Anche gli acidi del vino appena svinato possono essere molto aggressivi. Il 90% degli acidi contenuti nell’uva è composto da acido tartarico e acido malico. L’uva è l’unico frutto europeo che contiene acido tartarico. Il contenuto di acido tartarico è piuttosto una caratteristica del vitigno. Durante il processo di maturazione una volta raggiunto il suo valore massimo la sua concentrazione tende a rimanere sostanzialmente costante. L’acido malico invece tende a ridurre la sua concentrazione con la maturazione in modo inversamente proporzionale all’accumulo di zuccheri, in funzione dei parametri agronomici (densità degli impianti, produzione della pianta, terreno) e della temperatura. Le uve che maturano in climi freschi tendono ad avere più acido malico.
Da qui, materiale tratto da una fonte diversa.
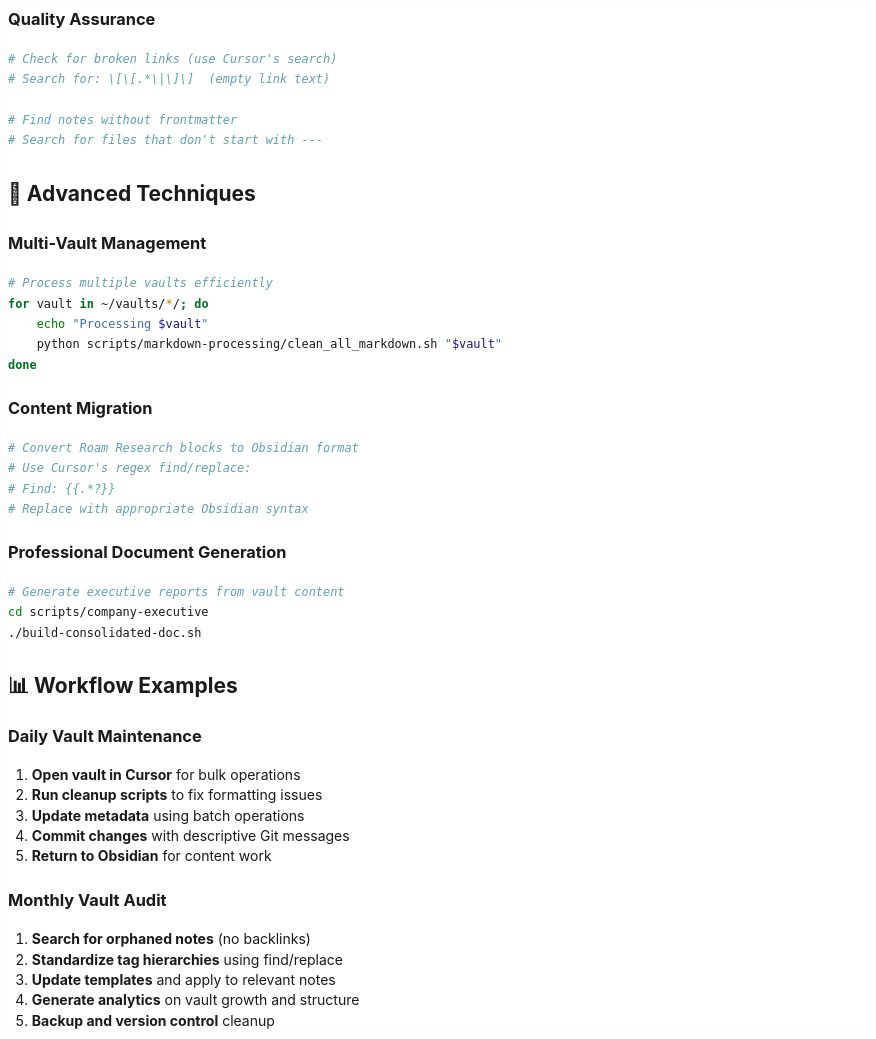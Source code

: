### **Quality Assurance**
```bash
# Check for broken links (use Cursor's search)
# Search for: \[\[.*\|\]\]  (empty link text)

# Find notes without frontmatter
# Search for files that don't start with ---
```

## 🎯 Advanced Techniques

### **Multi-Vault Management**
```bash
# Process multiple vaults efficiently
for vault in ~/vaults/*/; do
    echo "Processing $vault"
    python scripts/markdown-processing/clean_all_markdown.sh "$vault"
done
```

### **Content Migration**
```bash
# Convert Roam Research blocks to Obsidian format
# Use Cursor's regex find/replace:
# Find: {{.*?}}
# Replace with appropriate Obsidian syntax
```

### **Professional Document Generation**
```bash
# Generate executive reports from vault content
cd scripts/company-executive
./build-consolidated-doc.sh
```

## 📊 Workflow Examples

### **Daily Vault Maintenance**
1. **Open vault in Cursor** for bulk operations
2. **Run cleanup scripts** to fix formatting issues
3. **Update metadata** using batch operations
4. **Commit changes** with descriptive Git messages
5. **Return to Obsidian** for content work

### **Monthly Vault Audit**
1. **Search for orphaned notes** (no backlinks)
2. **Standardize tag hierarchies** using find/replace
3. **Update templates** and apply to relevant notes
4. **Generate analytics** on vault growth and structure
5. **Backup and version control** cleanup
Sia l’acido tartarico che l’acido malico subiscono nel corso del processo di vinificazione una serie di trasformazioni che ne riducono la concentrazione e quindi la sensazione sgradevole in bocca.
Acido Tartarico
Solo una frazione (circa il 50%) dell’acido tartarico presente nell’uva si ritrova nel vino finito. Il vino appena svinato è in una situazione intermedia dove l’acido sta cercando un equilibrio faticoso con il potassio (quello naturalmente presente e quello aggiunto da noi come metabisolfito), con l’alcol etilico e con vari composti colloidali derivati dalla fermentazione. Il contenuto di acido tartarico nel corso del tempo può diminuire in modo naturale a causa della precipitazione di bitartrato di potassio (favorita dalle basse temperature invernali) e sua rimozione mediante travaso, oppure in modo artificiale aggiungendo ad esempio tartrato neutro di potassio, un sale che sposta l’equilibrio con l’acido verso la formazione di bitartrato insolubile. Io consiglio al garagista di seguire la strada maestra e lasciar fare alla natura, mantenendo il vino al freddo nei mesi invernali, lasciando perdere le scorciatoie della chimica, a meno che l’acidità in bocca non sia davvero insopportabile.
Acido malico
Il controllo dell’acido malico è un aspetto complicato e affascinante, solo parzialmente gestibile dal garagista, per cui anche qui consiglio un approccio un po’ fatalista.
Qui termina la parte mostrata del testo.